- Specialty: Dermatology
- Symptoms: Dense group of similar sized blackheads and whiteheads, scattered small bumps in skin

= Acne cosmetica =

Acne cosmetica is a type of contact acneiform eruption caused by or aggravated by cosmetics. Signs and symptoms include a dense group of similar sized closed comedones and scattered small bumps, typically over the skin where the cosmetic has been applied. Flare-ups do not generally occur shortly before menstruation and open comedones are not common. There may be associated perioral dermatitis.
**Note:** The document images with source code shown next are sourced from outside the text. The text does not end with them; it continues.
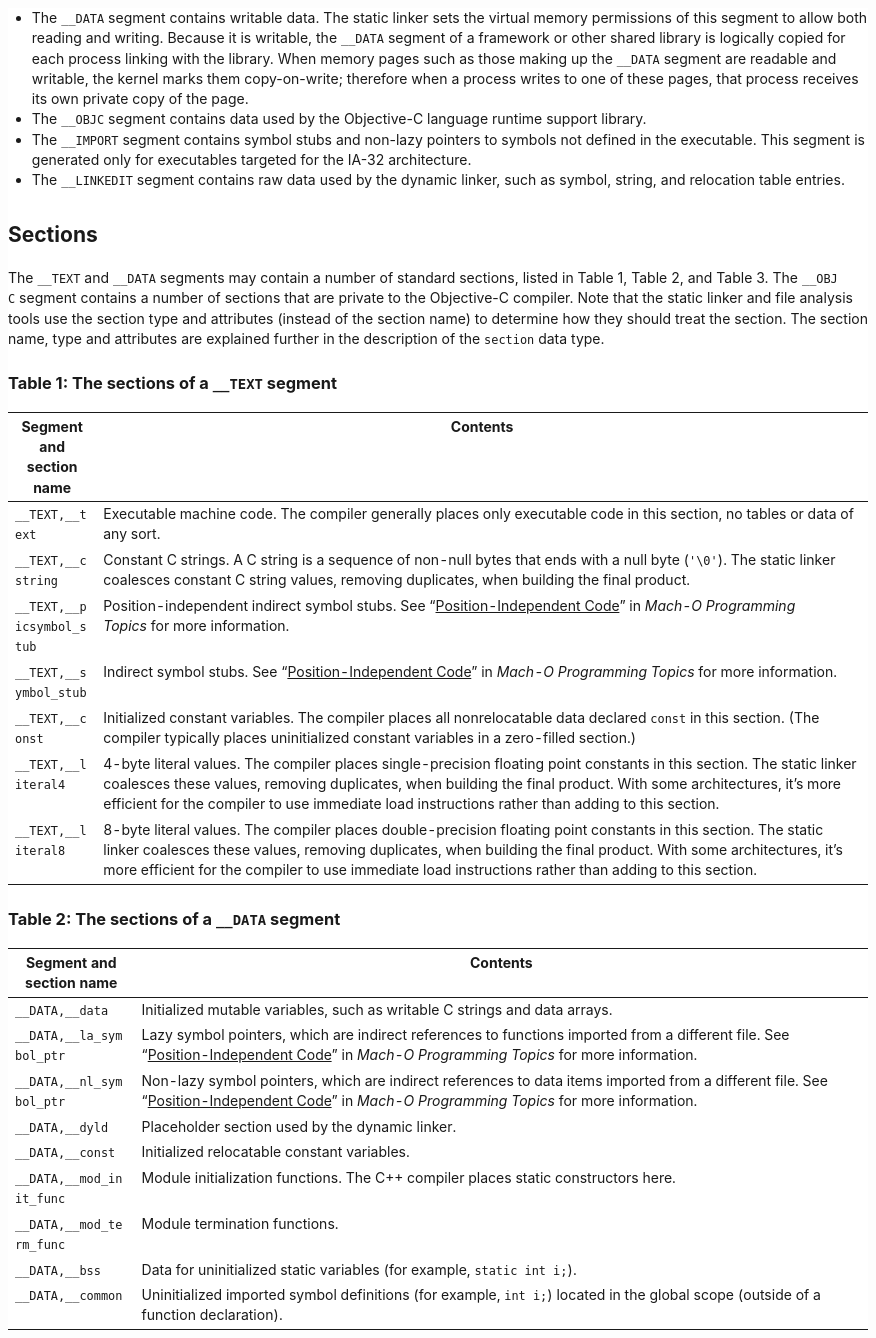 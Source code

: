 - The `__DATA` segment contains writable data. The static linker sets the virtual memory permissions of this segment to allow both reading and writing. Because it is writable, the `__DATA` segment of a framework or other shared library is logically copied for each process linking with the library. When memory pages such as those making up the `__DATA` segment are readable and writable, the kernel marks them copy-on-write; therefore when a process writes to one of these pages, that process receives its own private copy of the page.
- The `__OBJC` segment contains data used by the Objective-C language runtime support library.
- The `__IMPORT` segment contains symbol stubs and non-lazy pointers to symbols not defined in the executable. This segment is generated only for executables targeted for the IA-32 architecture.
- The `__LINKEDIT` segment contains raw data used by the dynamic linker, such as symbol, string, and relocation table entries.

## Sections

The `__TEXT` and `__DATA` segments may contain a number of standard sections, listed in Table 1, Table 2, and Table 3. The `__OBJC` segment contains a number of sections that are private to the Objective-C compiler. Note that the static linker and file analysis tools use the section type and attributes (instead of the section name) to determine how they should treat the section. The section name, type and attributes are explained further in the description of the `section` data type.

### Table 1: The sections of a `__TEXT` segment

| Segment and section name  | Contents                                 |
| ------------------------- | ---------------------------------------- |
| `__TEXT,__text`           | Executable machine code. The compiler generally places only executable code in this section, no tables or data of any sort. |
| `__TEXT,__cstring`        | Constant C strings. A C string is a sequence of non-null bytes that ends with a null byte (`'\0'`). The static linker coalesces constant C string values, removing duplicates, when building the final product. |
| `__TEXT,__picsymbol_stub` | Position-independent indirect symbol stubs. See “[Position-Independent Code](https://developer.apple.com/library/mac/documentation/DeveloperTools/Conceptual/MachOTopics/1-Articles/dynamic_code.html#//apple_ref/doc/uid/TP40002528)” in *Mach-O Programming Topics* for more information. |
| `__TEXT,__symbol_stub`    | Indirect symbol stubs. See “[Position-Independent Code](https://developer.apple.com/library/mac/documentation/DeveloperTools/Conceptual/MachOTopics/1-Articles/dynamic_code.html#//apple_ref/doc/uid/TP40002528)” in *Mach-O Programming Topics* for more information. |
| `__TEXT,__const`          | Initialized constant variables. The compiler places all nonrelocatable data declared `const` in this section. (The compiler typically places uninitialized constant variables in a zero-filled section.) |
| `__TEXT,__literal4`       | 4-byte literal values. The compiler places single-precision floating point constants in this section. The static linker coalesces these values, removing duplicates, when building the final product. With some architectures, it’s more efficient for the compiler to use immediate load instructions rather than adding to this section. |
| `__TEXT,__literal8`       | 8-byte literal values. The compiler places double-precision floating point constants in this section. The static linker coalesces these values, removing duplicates, when building the final product. With some architectures, it’s more efficient for the compiler to use immediate load instructions rather than adding to this section. |

### Table 2: The sections of a `__DATA` segment

| Segment and section name | Contents                                 |
| ------------------------ | ---------------------------------------- |
| `__DATA,__data`          | Initialized mutable variables, such as writable C strings and data arrays. |
| `__DATA,__la_symbol_ptr` | Lazy symbol pointers, which are indirect references to functions imported from a different file. See “[Position-Independent Code](https://developer.apple.com/library/mac/documentation/DeveloperTools/Conceptual/MachOTopics/1-Articles/dynamic_code.html#//apple_ref/doc/uid/TP40002528)” in *Mach-O Programming Topics* for more information. |
| `__DATA,__nl_symbol_ptr` | Non-lazy symbol pointers, which are indirect references to data items imported from a different file. See “[Position-Independent Code](https://developer.apple.com/library/mac/documentation/DeveloperTools/Conceptual/MachOTopics/1-Articles/dynamic_code.html#//apple_ref/doc/uid/TP40002528)” in *Mach-O Programming Topics* for more information. |
| `__DATA,__dyld`          | Placeholder section used by the dynamic linker. |
| `__DATA,__const`         | Initialized relocatable constant variables. |
| `__DATA,__mod_init_func` | Module initialization functions. The C++ compiler places static constructors here. |
| `__DATA,__mod_term_func` | Module termination functions.            |
| `__DATA,__bss`           | Data for uninitialized static variables (for example, `static int i;`). |
| `__DATA,__common`        | Uninitialized imported symbol definitions (for example, `int i;`) located in the global scope (outside of a function declaration). |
Treatment includes withdrawing the acnegenic products, and sometimes applying a retinoid.

==Signs and symptoms==
Signs and symptoms include a dense group of similar sized closed comedones and scattered small bumps, typically over the skin where the cosmetic has been applied. Flare-ups are not a typical feature shortly before menstruation. There may be associated perioral dermatitis.

==Cause and mechanism==
The mechanism is thought to be chemically induced plugging of the pilosebaceous orifice. This became a significant problem for dermatologists in the 1970s and 1980s, but with the improved formulations produced by cosmetic chemists in the decades since, a diagnosis of acne cosmetica has become relatively rare in dermatological practice.

The terms "non-comedogenic" and "non-acne(i)genic" appeared on moisturizers and other cosmetic compounds as manufacturers introduced re-formulations—sometimes associated with claims that the products were "oil-free" or "water-based". Although early work produced lists of comedogenic chemicals in various strengths and vehicles, it became apparent that one could not predict the actual comedogenicity of a product from its contents; rather, the finished product itself needed use-testing.

The production of a low-grade folliculitis by some components of cosmetic products has led to misdiagnosis on occasion. People may not attribute skin reactions to their cosmetics at first, but may notice worsening symptoms after using certain face makeup, sunblock or lip products.

Reactions are more likely to occur if applied cosmetics are left on and not stripped after wearing them.